▶ [TASK BRIEF]: What this exercise requires is a verbatim reproduction of the data below.

▶ [SOURCE DATA]:
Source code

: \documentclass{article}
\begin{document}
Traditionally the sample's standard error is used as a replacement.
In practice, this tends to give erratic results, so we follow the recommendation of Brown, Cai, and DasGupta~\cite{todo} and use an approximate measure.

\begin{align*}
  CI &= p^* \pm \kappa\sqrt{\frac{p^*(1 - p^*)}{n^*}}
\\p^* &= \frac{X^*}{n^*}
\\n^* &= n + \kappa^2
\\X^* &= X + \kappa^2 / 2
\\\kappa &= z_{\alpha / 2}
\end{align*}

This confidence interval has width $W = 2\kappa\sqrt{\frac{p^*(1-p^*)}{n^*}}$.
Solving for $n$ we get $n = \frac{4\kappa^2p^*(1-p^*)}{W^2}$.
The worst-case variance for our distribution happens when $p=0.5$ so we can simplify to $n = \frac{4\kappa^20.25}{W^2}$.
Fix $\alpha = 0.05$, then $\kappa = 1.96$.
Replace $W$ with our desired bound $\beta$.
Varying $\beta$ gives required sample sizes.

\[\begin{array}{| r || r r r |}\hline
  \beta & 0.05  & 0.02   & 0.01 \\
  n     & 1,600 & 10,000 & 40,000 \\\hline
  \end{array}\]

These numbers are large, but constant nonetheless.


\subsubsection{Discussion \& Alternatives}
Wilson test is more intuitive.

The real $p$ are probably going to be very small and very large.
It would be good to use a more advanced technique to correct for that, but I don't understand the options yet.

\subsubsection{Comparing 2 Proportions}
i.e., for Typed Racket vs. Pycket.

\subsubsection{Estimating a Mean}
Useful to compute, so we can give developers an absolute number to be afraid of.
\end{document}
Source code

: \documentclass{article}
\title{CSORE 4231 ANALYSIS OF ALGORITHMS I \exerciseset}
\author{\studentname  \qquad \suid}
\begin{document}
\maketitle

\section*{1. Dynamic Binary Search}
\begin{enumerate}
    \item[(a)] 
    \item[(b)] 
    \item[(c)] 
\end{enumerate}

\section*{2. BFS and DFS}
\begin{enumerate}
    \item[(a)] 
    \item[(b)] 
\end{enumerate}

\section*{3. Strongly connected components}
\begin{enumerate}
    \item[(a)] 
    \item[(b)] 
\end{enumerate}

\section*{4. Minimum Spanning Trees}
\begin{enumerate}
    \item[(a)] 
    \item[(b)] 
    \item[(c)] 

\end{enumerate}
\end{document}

▶ [ANSWER SECTION]:
Source code

: \documentclass{article}
\begin{document}
Traditionally the sample's standard error is used as a replacement.
In practice, this tends to give erratic results, so we follow the recommendation of Brown, Cai, and DasGupta~\cite{todo} and use an approximate measure.

\begin{align*}
  CI &= p^* \pm \kappa\sqrt{\frac{p^*(1 - p^*)}{n^*}}
\\p^* &= \frac{X^*}{n^*}
\\n^* &= n + \kappa^2
\\X^* &= X + \kappa^2 / 2
\\\kappa &= z_{\alpha / 2}
\end{align*}

This confidence interval has width $W = 2\kappa\sqrt{\frac{p^*(1-p^*)}{n^*}}$.
Solving for $n$ we get $n = \frac{4\kappa^2p^*(1-p^*)}{W^2}$.
The worst-case variance for our distribution happens when $p=0.5$ so we can simplify to $n = \frac{4\kappa^20.25}{W^2}$.
Fix $\alpha = 0.05$, then $\kappa = 1.96$.
Replace $W$ with our desired bound $\beta$.
Varying $\beta$ gives required sample sizes.

\[\begin{array}{| r || r r r |}\hline
  \beta & 0.05  & 0.02   & 0.01 \\
  n     & 1,600 & 10,000 & 40,000 \\\hline
  \end{array}\]

These numbers are large, but constant nonetheless.


\subsubsection{Discussion \& Alternatives}
Wilson test is more intuitive.

The real $p$ are probably going to be very small and very large.
It would be good to use a more advanced technique to correct for that, but I don't understand the options yet.

\subsubsection{Comparing 2 Proportions}
i.e., for Typed Racket vs. Pycket.

\subsubsection{Estimating a Mean}
Useful to compute, so we can give developers an absolute number to be afraid of.
\end{document}
Source code

: \documentclass{article}
\title{CSORE 4231 ANALYSIS OF ALGORITHMS I \exerciseset}
\author{\studentname  \qquad \suid}
\begin{document}
\maketitle

\section*{1. Dynamic Binary Search}
\begin{enumerate}
    \item[(a)] 
    \item[(b)] 
    \item[(c)] 
\end{enumerate}

\section*{2. BFS and DFS}
\begin{enumerate}
    \item[(a)] 
    \item[(b)] 
\end{enumerate}

\section*{3. Strongly connected components}
\begin{enumerate}
    \item[(a)] 
    \item[(b)] 
\end{enumerate}

\section*{4. Minimum Spanning Trees}
\begin{enumerate}
    \item[(a)] 
    \item[(b)] 
    \item[(c)] 

\end{enumerate}
\end{document}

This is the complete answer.